Stored data entries:
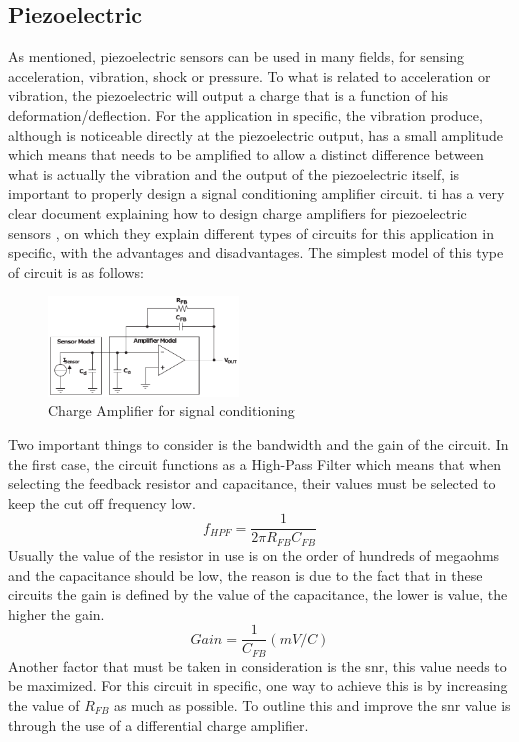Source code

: \subsection{Piezoelectric}
As mentioned, piezoelectric sensors can be used in many fields, for sensing acceleration, vibration, shock or pressure. To what is related to acceleration or vibration, the piezoelectric will output a charge that is a function of his deformation/deflection. For the application in specific, the vibration produce, although is noticeable directly at the piezoelectric output, has a small amplitude which means that needs to be amplified to allow a distinct difference between what is actually the vibration and the output of the piezoelectric itself, is important to properly design a signal conditioning amplifier circuit. \acrlong{ti} has a very clear document explaining how to design charge amplifiers for piezoelectric sensors \cite{bartolomeSignalConditioningPiezoelectric2010}, on which they explain different types of circuits for this application in specific, with the advantages and disadvantages. The simplest model of this type of circuit is as follows: 
\begin{figure}[]
    \centering
    \includegraphics[width=0.45\textwidth]{Chapters/4CHP/Figures/singleenddedchargeamp.pdf}
    \caption{Charge Amplifier for signal conditioning}
    \label{fig:ChargeAmpSimp}
\end{figure}
Two important things to consider is the bandwidth and the gain of the circuit. In the first case, the circuit functions as a High-Pass Filter which means that when selecting the feedback resistor and capacitance, their values must be selected to keep the cut off frequency low.
\begin{equation}\label{eq:fhpf}
    f_{HPF} = \frac{1}{2\pi R_{FB}C_{FB}}
\end{equation}
Usually the value of the resistor in use is on the order of hundreds of megaohms and the capacitance should be low, the reason is due to the fact that in these circuits the gain is defined by the value of the capacitance, the lower is value, the higher the gain.
\begin{equation}
    Gain = \frac{1}{C_{FB}} (mV/C)
\end{equation}
Another factor that must be taken in consideration is the \acrshort{snr}, this value needs to be maximized. For this circuit in specific, one way to achieve this is by increasing the value of $R_{FB}$ as much as possible. To outline this and improve the \acrshort{snr} value is through the use of a differential charge amplifier.


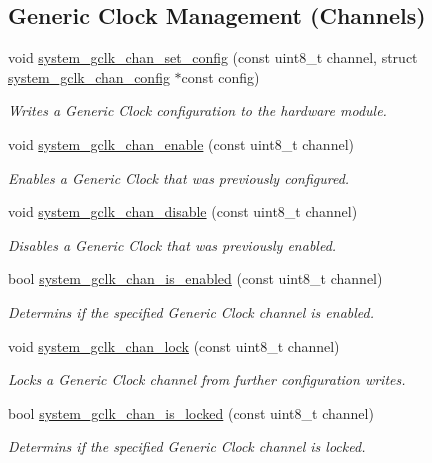 \subsection*{Generic Clock Management (Channels)}
\begin{DoxyCompactItemize}
\item 
void \hyperlink{group__asfdoc__sam0__system__clock__group_ga0dfbe40e700101f619ddc5b4eb83d78b}{system\+\_\+gclk\+\_\+chan\+\_\+set\+\_\+config} (const uint8\+\_\+t channel, struct \hyperlink{structsystem__gclk__chan__config}{system\+\_\+gclk\+\_\+chan\+\_\+config} $\ast$const config)
\begin{DoxyCompactList}\small\item\em Writes a Generic Clock configuration to the hardware module. \end{DoxyCompactList}\item 
void \hyperlink{group__asfdoc__sam0__system__clock__group_ga53e46ab144632c877a635ab70a7b51e1}{system\+\_\+gclk\+\_\+chan\+\_\+enable} (const uint8\+\_\+t channel)
\begin{DoxyCompactList}\small\item\em Enables a Generic Clock that was previously configured. \end{DoxyCompactList}\item 
void \hyperlink{group__asfdoc__sam0__system__clock__group_gaa1b945c9deba13fe8640563de4e11a53}{system\+\_\+gclk\+\_\+chan\+\_\+disable} (const uint8\+\_\+t channel)
\begin{DoxyCompactList}\small\item\em Disables a Generic Clock that was previously enabled. \end{DoxyCompactList}\item 
bool \hyperlink{group__asfdoc__sam0__system__clock__group_ga2467f733c23f6ad18e58a4f60deae0bb}{system\+\_\+gclk\+\_\+chan\+\_\+is\+\_\+enabled} (const uint8\+\_\+t channel)
\begin{DoxyCompactList}\small\item\em Determins if the specified Generic Clock channel is enabled. \end{DoxyCompactList}\item 
void \hyperlink{group__asfdoc__sam0__system__clock__group_ga59856030d55e3e50091116ffe930a356}{system\+\_\+gclk\+\_\+chan\+\_\+lock} (const uint8\+\_\+t channel)
\begin{DoxyCompactList}\small\item\em Locks a Generic Clock channel from further configuration writes. \end{DoxyCompactList}\item 
bool \hyperlink{group__asfdoc__sam0__system__clock__group_ga343a0b14dce2d7f2724382292ac1d8ef}{system\+\_\+gclk\+\_\+chan\+\_\+is\+\_\+locked} (const uint8\+\_\+t channel)
\begin{DoxyCompactList}\small\item\em Determins if the specified Generic Clock channel is locked. \end{DoxyCompactList}\end{DoxyCompactItemize}
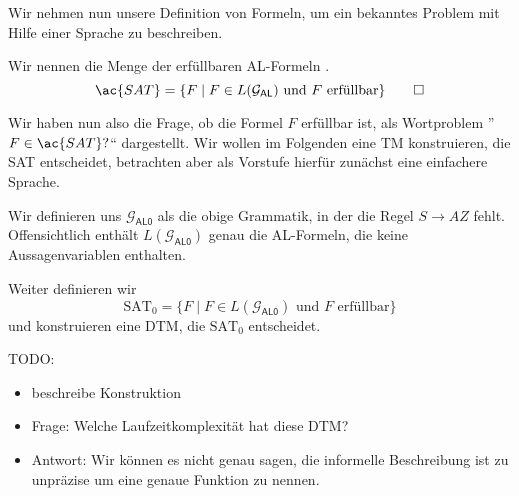 Wir nehmen nun unsere Definition von Formeln, um ein bekanntes Problem mit Hilfe einer Sprache zu beschreiben.
\begin{Def}
Wir nennen die Menge der erfüllbaren \ac{AL}-Formeln .
\[ \ac{SAT}=\{F\mid F\in L(\mathcal{G}_\mathsf{AL}) \text{ und $F$ erfüllbar}\}\qedhere \]
\end{Def}


Wir haben nun also die Frage, ob die Formel $F$ erfüllbar ist, als Wortproblem ''$F\in \ac{SAT}?$`` dargestellt.
Wir wollen im Folgenden eine \ac{TM} konstruieren, die \ac{SAT} entscheidet, betrachten aber als Vorstufe hierfür zunächst eine einfachere Sprache.


Wir definieren uns $\mathcal{G}_\mathsf{AL0}$ als die obige Grammatik, in der die Regel $S\to AZ$ fehlt.
Offensichtlich enthält $L(\mathcal{G}_\mathsf{AL0})$ genau die \ac{AL}-Formeln, die keine Aussagenvariablen enthalten.

Weiter definieren wir 
$$\text{SAT}_0=\{F\mid F\in L(\mathcal{G}_\mathsf{AL0}) \text{ und $F$ erfüllbar}\}$$
und konstruieren eine \ac{DTM}, die $\text{SAT}_0$ entscheidet.

{\color{red}
TODO: 

\begin{itemize}
 \item beschreibe Konstruktion
 \item Frage: Welche Laufzeitkomplexität hat diese \ac{DTM}?
 \item Antwort: Wir können es nicht genau sagen, die informelle Beschreibung ist zu unpräzise um eine genaue Funktion zu nennen.
\end{itemize}

}

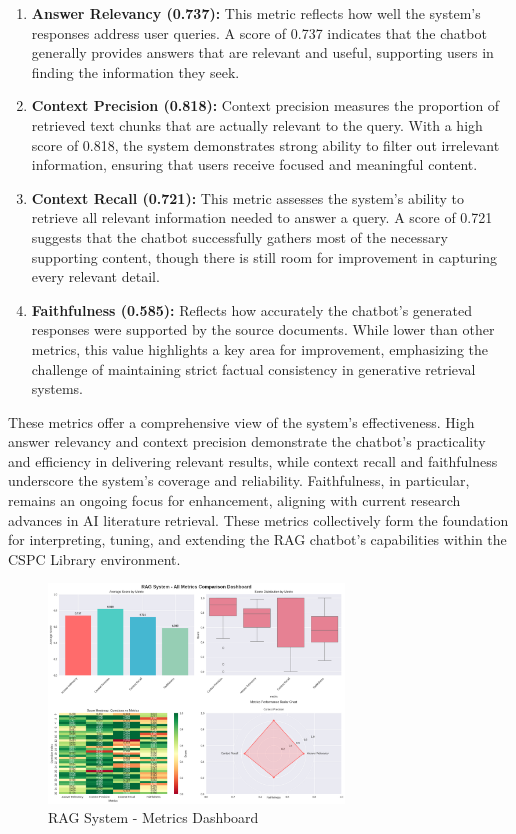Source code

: \begin{refsection}
\begin{enumerate}
\item \textbf{Answer Relevancy (0.737):} This metric reflects how well the system’s responses address user queries. A score of 0.737 indicates that the chatbot generally provides answers that are relevant and useful, supporting users in finding the information they seek.
\item \textbf{Context Precision (0.818):} Context precision measures the proportion of retrieved text chunks that are actually relevant to the query. With a high score of 0.818, the system demonstrates strong ability to filter out irrelevant information, ensuring that users receive focused and meaningful content.
\item \textbf{Context Recall (0.721):} This metric assesses the system’s ability to retrieve all relevant information needed to answer a query. A score of 0.721 suggests that the chatbot successfully gathers most of the necessary supporting content, though there is still room for improvement in capturing every relevant detail.
\item \textbf{Faithfulness (0.585):} Reflects how accurately the chatbot's generated responses were supported by the source documents. While lower than other metrics, this value highlights a key area for improvement, emphasizing the challenge of maintaining strict factual consistency in generative retrieval systems.
\end{enumerate}

\noindent These metrics offer a comprehensive view of the system’s effectiveness. High answer relevancy and context precision demonstrate the chatbot’s practicality and efficiency in delivering relevant results, while context recall and faithfulness underscore the system’s coverage and reliability. Faithfulness, in particular, remains an ongoing focus for enhancement, aligning with current research advances in AI literature retrieval. These metrics collectively form the foundation for interpreting, tuning, and extending the RAG chatbot’s capabilities within the CSPC Library environment.

\begin{figure}[h]
    \centering
    \includegraphics[width=0.7\textwidth]{figures/overall_out.png}
    \caption{RAG System - Metrics Dashboard}
\end{figure}


\end{refsection}
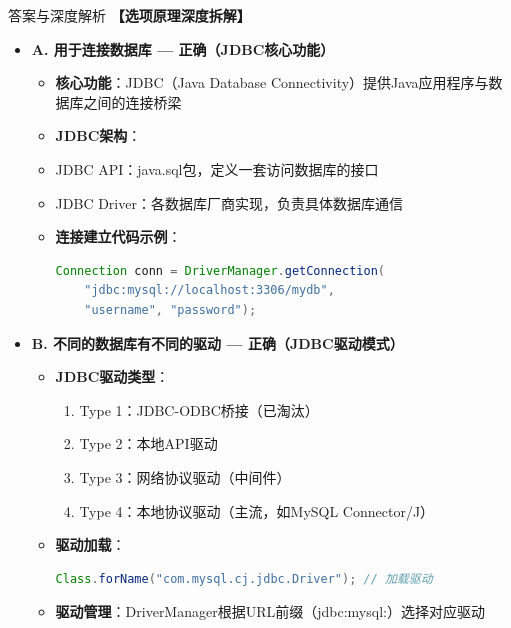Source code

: \documentclass[12pt, a4paper]{ctexart}
\begin{document}
\begin{enumerate}[label=\textbf{\arabic*.}]
\begin{bluebox}{答案与深度解析}
		      \textbf{【选项原理深度拆解】}
					  \begin{itemize}[label={}, leftmargin=*, nosep]
		      \item \textbf{A. 用于连接数据库 — 正确（JDBC核心功能）}
					  \begin{itemize}[label={}, nosep]
			      \item \textbf{核心功能}：JDBC（Java Database Connectivity）提供Java应用程序与数据库之间的连接桥梁
			      \item \textbf{JDBC架构}：
				            \item JDBC API：java.sql包，定义一套访问数据库的接口
				            \item JDBC Driver：各数据库厂商实现，负责具体数据库通信
			      \item \textbf{连接建立代码示例}：
			            \begin{lstlisting}[language=Java]
Connection conn = DriverManager.getConnection(
    "jdbc:mysql://localhost:3306/mydb",
    "username", "password");
      \end{lstlisting}
					  \end{itemize}
		      \item \textbf{B. 不同的数据库有不同的驱动 — 正确（JDBC驱动模式）}
					  \begin{itemize}[label={}, nosep]
			      \item \textbf{JDBC驱动类型}：
			            \begin{enumerate}
				            \item Type 1：JDBC-ODBC桥接（已淘汰）
				            \item Type 2：本地API驱动
				            \item Type 3：网络协议驱动（中间件）
				            \item Type 4：本地协议驱动（主流，如MySQL Connector/J）
			            \end{enumerate}
			      \item \textbf{驱动加载}：
			            \begin{lstlisting}[language=Java]
Class.forName("com.mysql.cj.jdbc.Driver"); // 加载驱动
      \end{lstlisting}
			      \item \textbf{驱动管理}：DriverManager根据URL前缀（jdbc:mysql:）选择对应驱动
					  \end{itemize}

\end{itemize}
\end{bluebox}
\end{enumerate}
\end{document}
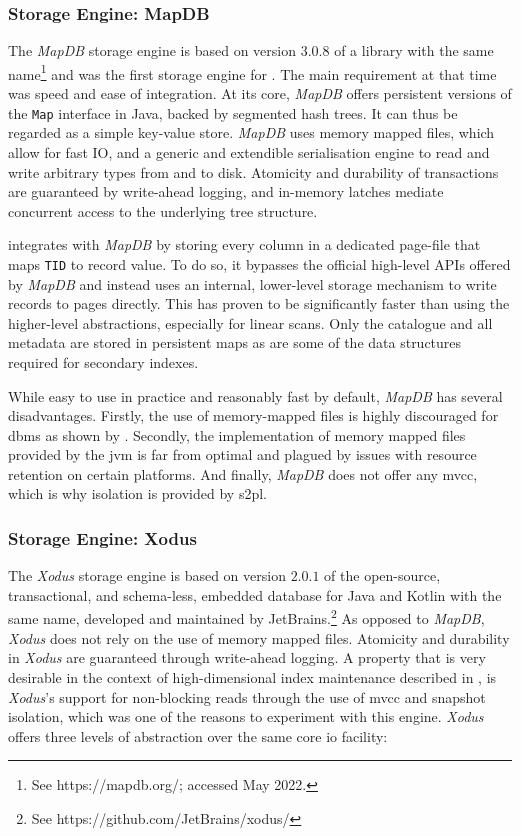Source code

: \subsubsection{Storage Engine: MapDB}

The \emph{MapDB} storage engine is based on version $3.0.8$ of a library with the same name\footnote{See https://mapdb.org/; accessed May 2022.} and was the first storage engine for \cottontail{}. The main requirement at that time was speed and ease of integration. At its core, \emph{MapDB} offers persistent versions of the \texttt{Map} interface in Java, backed by segmented hash trees. It can thus be regarded as a simple key-value store. \emph{MapDB} uses memory mapped files, which allow for fast IO, and a generic and extendible serialisation engine to read and write arbitrary types from and to disk. Atomicity and durability of transactions are guaranteed by write-ahead logging, and in-memory latches mediate concurrent access to the underlying tree structure.

\cottontail{} integrates with \emph{MapDB} by storing every column in a dedicated page-file that maps \texttt{TID} to record value. To do so, it bypasses the official high-level APIs offered by \emph{MapDB} and instead uses an internal, lower-level storage mechanism to write records to pages directly. This has proven to be significantly faster than using the higher-level abstractions, especially for linear scans. Only the catalogue and all metadata are stored in persistent maps as are some of the data structures required for secondary indexes.

While easy to use in practice and reasonably fast by default, \emph{MapDB} has several disadvantages. Firstly, the use of memory-mapped files is highly discouraged for \acrshort{dbms} as shown by \cite{Crotty:2022Are}. Secondly, the implementation of memory mapped files provided by the \acrshort{jvm} is far from optimal and plagued by issues with resource retention on certain platforms. And finally, \emph{MapDB} does not offer any \acrshort{mvcc}, which is why isolation is provided by \acrshort{s2pl}.

\subsubsection{Storage Engine: Xodus}
The \emph{Xodus} storage engine is based on version $2.0.1$ of the open-source, transactional, and schema-less, embedded database for Java and Kotlin with the same name, developed and maintained by JetBrains.\footnote{See https://github.com/JetBrains/xodus/} As opposed to \emph{MapDB}, \emph{Xodus} does not rely on the use of memory mapped files. Atomicity and durability in \emph{Xodus} are guaranteed through write-ahead logging. A property that is very desirable in the context of high-dimensional index maintenance described in , is \emph{Xodus}'s support for non-blocking reads through the use of \acrshort{mvcc} and snapshot isolation, which was one of the reasons to experiment with this engine. \emph{Xodus} offers three levels of abstraction over the same core \acrshort{io} facility:

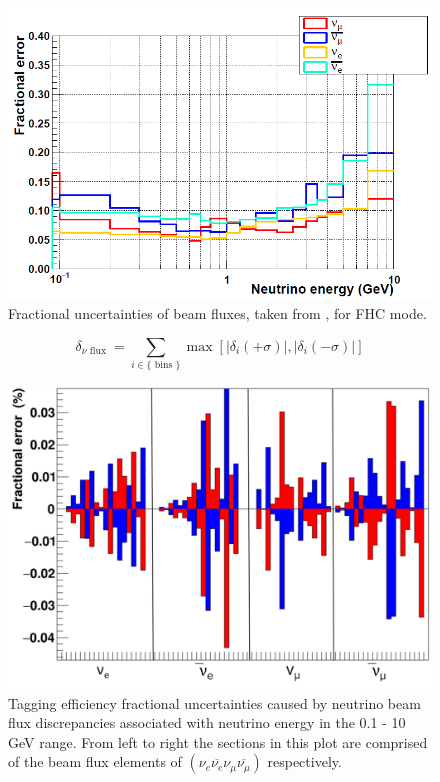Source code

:\begin{figure}[!htb]
    \includegraphics[width=\textwidth]{Figures/frac_beam_flux_uncertainty.png}
    \caption{Fractional uncertainties of beam fluxes, taken from \cite{tn415_fiacob}, for FHC mode. }
    \label{fig:frac_beam_flux_uncertainty}
\end{figure}


\begin{equation}
    \delta_{\nu \text { flux }}=\sum_{i \in\{\text { bins }\}} \max \left[\left|\delta_{i}(+\sigma)\right|,\left|\delta_{i}(-\sigma)\right|\right]
 \label{eq:summingfluxuncertainty}   
\end{equation}

\begin{figure}[!htb]
    \centering
\includegraphics[width=\textwidth]{Figures/flux_uncertainty.png}
\caption{Tagging efficiency fractional uncertainties caused by neutrino beam flux discrepancies associated with neutrino energy in the 0.1 - 10 GeV range. From left to right the sections in this plot are comprised of the beam flux elements of $\left(\nu_{e} \overline{\nu_{e}} \nu_{\mu} \overline{\nu_{\mu}}\right)$ respectively.}
\label{fig:fluxuncertainty}
\end{figure}

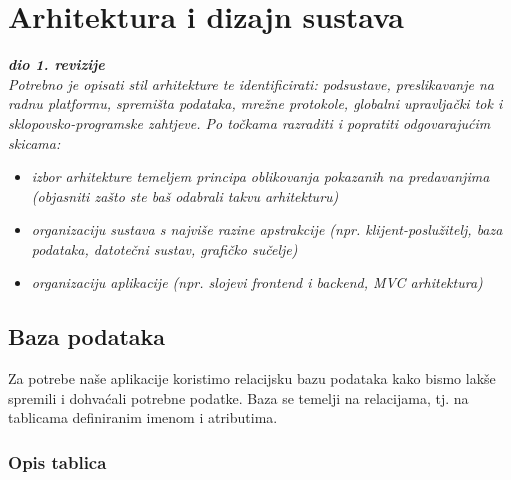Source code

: \chapter{Arhitektura i dizajn sustava}
		
		\textbf{\textit{dio 1. revizije}}\\

		\textit{ Potrebno je opisati stil arhitekture te identificirati: podsustave, preslikavanje na radnu platformu, spremišta podataka, mrežne protokole, globalni upravljački tok i sklopovsko-programske zahtjeve. Po točkama razraditi i popratiti odgovarajućim skicama:}
	\begin{itemize}
		\item 	\textit{izbor arhitekture temeljem principa oblikovanja pokazanih na predavanjima (objasniti zašto ste baš odabrali takvu arhitekturu)}
		\item 	\textit{organizaciju sustava s najviše razine apstrakcije (npr. klijent-poslužitelj, baza podataka, datotečni sustav, grafičko sučelje)}
		\item 	\textit{organizaciju aplikacije (npr. slojevi frontend i backend, MVC arhitektura) }		
	\end{itemize}

	
		

		

				
		\section{Baza podataka}
		
		
		Za potrebe naše aplikacije koristimo relacijsku bazu podataka kako bismo lakše spremili i dohvaćali potrebne podatke. Baza se temelji na relacijama, tj. na tablicama definiranim imenom i atributima.
		
		\subsection{Opis tablica}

• _Exercise directions_:
Could you output exactly the lines above, from the line with "channel is enabled." up to and including the line with "Wir definieren uns", and nothing else, skipping the pictures?

• _Solution below_:
\begin{DoxyCompactList}\small\item\em Determins if the specified Generic Clock channel is enabled. \end{DoxyCompactList}\item 
void \hyperlink{group__asfdoc__sam0__system__clock__group_ga59856030d55e3e50091116ffe930a356}{system\+\_\+gclk\+\_\+chan\+\_\+lock} (const uint8\+\_\+t channel)
\begin{DoxyCompactList}\small\item\em Locks a Generic Clock channel from further configuration writes. \end{DoxyCompactList}\item 
bool \hyperlink{group__asfdoc__sam0__system__clock__group_ga343a0b14dce2d7f2724382292ac1d8ef}{system\+\_\+gclk\+\_\+chan\+\_\+is\+\_\+locked} (const uint8\+\_\+t channel)
\begin{DoxyCompactList}\small\item\em Determins if the specified Generic Clock channel is locked. \end{DoxyCompactList}\end{DoxyCompactItemize}
 Wir nehmen nun unsere Definition von Formeln, um ein bekanntes Problem mit Hilfe einer Sprache zu beschreiben.
\begin{Def}
Wir nennen die Menge der erfüllbaren \ac{AL}-Formeln .
\[ \ac{SAT}=\{F\mid F\in L(\mathcal{G}_\mathsf{AL}) \text{ und $F$ erfüllbar}\}\qedhere \]
\end{Def}


Wir haben nun also die Frage, ob die Formel $F$ erfüllbar ist, als Wortproblem ''$F\in \ac{SAT}?$`` dargestellt.
Wir wollen im Folgenden eine \ac{TM} konstruieren, die \ac{SAT} entscheidet, betrachten aber als Vorstufe hierfür zunächst eine einfachere Sprache.


Wir definieren uns $\mathcal{G}_\mathsf{AL0}$ als die obige Grammatik, in der die Regel $S\to AZ$ fehlt.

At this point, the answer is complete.